◆ TRY IT: Each entry must be given again exactly; images do not belong in the copy.

◆ Dataset entries:

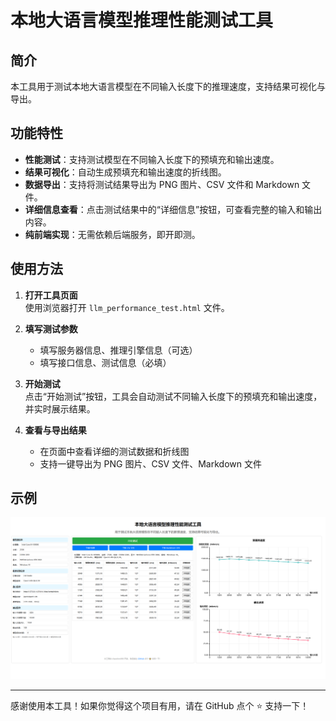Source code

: # 本地大语言模型推理性能测试工具

## 简介

本工具用于测试本地大语言模型在不同输入长度下的推理速度，支持结果可视化与导出。

## 功能特性

- **性能测试**：支持测试模型在不同输入长度下的预填充和输出速度。
- **结果可视化**：自动生成预填充和输出速度的折线图。
- **数据导出**：支持将测试结果导出为 PNG 图片、CSV 文件和 Markdown 文件。
- **详细信息查看**：点击测试结果中的“详细信息”按钮，可查看完整的输入和输出内容。
- **纯前端实现**：无需依赖后端服务，即开即测。

## 使用方法

1. **打开工具页面**  
   使用浏览器打开 `llm_performance_test.html` 文件。

2. **填写测试参数**  
   - 填写服务器信息、推理引擎信息（可选）
   - 填写接口信息、测试信息（必填）

3. **开始测试**  
   点击“开始测试”按钮，工具会自动测试不同输入长度下的预填充和输出速度，并实时展示结果。

4. **查看与导出结果**  
   - 在页面中查看详细的测试数据和折线图
   - 支持一键导出为 PNG 图片、CSV 文件、Markdown 文件

## 示例

![本地大语言模型推理性能测试工具界面](llm_performance_test_screenshot.png "界面截图")

---

感谢使用本工具！如果你觉得这个项目有用，请在 GitHub 点个 ⭐ 支持一下！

◆ SOLUTION FOR THIS EXERCISE:
Source code

: # 本地大语言模型推理性能测试工具

## 简介

本工具用于测试本地大语言模型在不同输入长度下的推理速度，支持结果可视化与导出。

## 功能特性

- **性能测试**：支持测试模型在不同输入长度下的预填充和输出速度。
- **结果可视化**：自动生成预填充和输出速度的折线图。
- **数据导出**：支持将测试结果导出为 PNG 图片、CSV 文件和 Markdown 文件。
- **详细信息查看**：点击测试结果中的“详细信息”按钮，可查看完整的输入和输出内容。
- **纯前端实现**：无需依赖后端服务，即开即测。

## 使用方法

1. **打开工具页面**  
   使用浏览器打开 `llm_performance_test.html` 文件。

2. **填写测试参数**  
   - 填写服务器信息、推理引擎信息（可选）
   - 填写接口信息、测试信息（必填）

3. **开始测试**  
   点击“开始测试”按钮，工具会自动测试不同输入长度下的预填充和输出速度，并实时展示结果。

4. **查看与导出结果**  
   - 在页面中查看详细的测试数据和折线图
   - 支持一键导出为 PNG 图片、CSV 文件、Markdown 文件

## 示例

![本地大语言模型推理性能测试工具界面](llm_performance_test_screenshot.png "界面截图")

---

感谢使用本工具！如果你觉得这个项目有用，请在 GitHub 点个 ⭐ 支持一下！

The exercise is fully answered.